→ Provided records
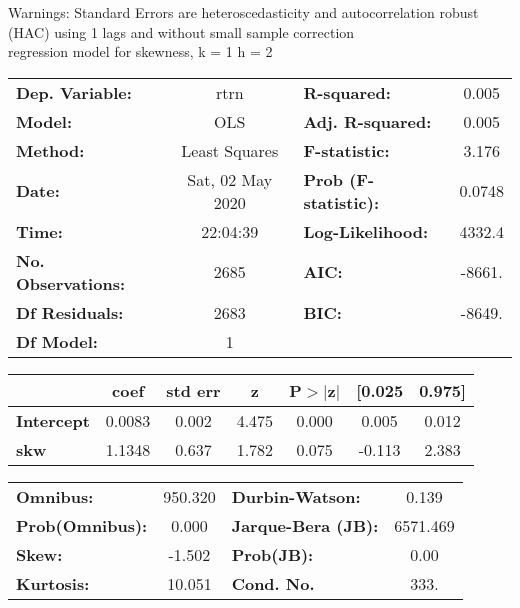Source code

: Warnings: \newline
 [1] Standard Errors are heteroscedasticity and autocorrelation robust (HAC) using 1 lags and without small sample correction\\ 

regression model for skewness, k = 1 h = 2\begin{center}
\begin{tabular}{lclc}
\toprule
\textbf{Dep. Variable:}    &       rtrn       & \textbf{  R-squared:         } &     0.005   \\
\textbf{Model:}            &       OLS        & \textbf{  Adj. R-squared:    } &     0.005   \\
\textbf{Method:}           &  Least Squares   & \textbf{  F-statistic:       } &     3.176   \\
\textbf{Date:}             & Sat, 02 May 2020 & \textbf{  Prob (F-statistic):} &   0.0748    \\
\textbf{Time:}             &     22:04:39     & \textbf{  Log-Likelihood:    } &    4332.4   \\
\textbf{No. Observations:} &        2685      & \textbf{  AIC:               } &    -8661.   \\
\textbf{Df Residuals:}     &        2683      & \textbf{  BIC:               } &    -8649.   \\
\textbf{Df Model:}         &           1      & \textbf{                     } &             \\
\bottomrule
\end{tabular}
\begin{tabular}{lcccccc}
                   & \textbf{coef} & \textbf{std err} & \textbf{z} & \textbf{P$> |$z$|$} & \textbf{[0.025} & \textbf{0.975]}  \\
\midrule
\textbf{Intercept} &       0.0083  &        0.002     &     4.475  &         0.000        &        0.005    &        0.012     \\
\textbf{skw}       &       1.1348  &        0.637     &     1.782  &         0.075        &       -0.113    &        2.383     \\
\bottomrule
\end{tabular}
\begin{tabular}{lclc}
\textbf{Omnibus:}       & 950.320 & \textbf{  Durbin-Watson:     } &    0.139  \\
\textbf{Prob(Omnibus):} &   0.000 & \textbf{  Jarque-Bera (JB):  } & 6571.469  \\
\textbf{Skew:}          &  -1.502 & \textbf{  Prob(JB):          } &     0.00  \\
\textbf{Kurtosis:}      &  10.051 & \textbf{  Cond. No.          } &     333.  \\
\bottomrule
\end{tabular}
\end{center}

→ Task brief
In the records above, find every line that contains the word "Omnibus" and copy it.

→ Response to the exercise
\textbf{Omnibus:}       & 950.320 & \textbf{  Durbin-Watson:     } &    0.139  \\
\textbf{Prob(Omnibus):} &   0.000 & \textbf{  Jarque-Bera (JB):  } & 6571.469  \\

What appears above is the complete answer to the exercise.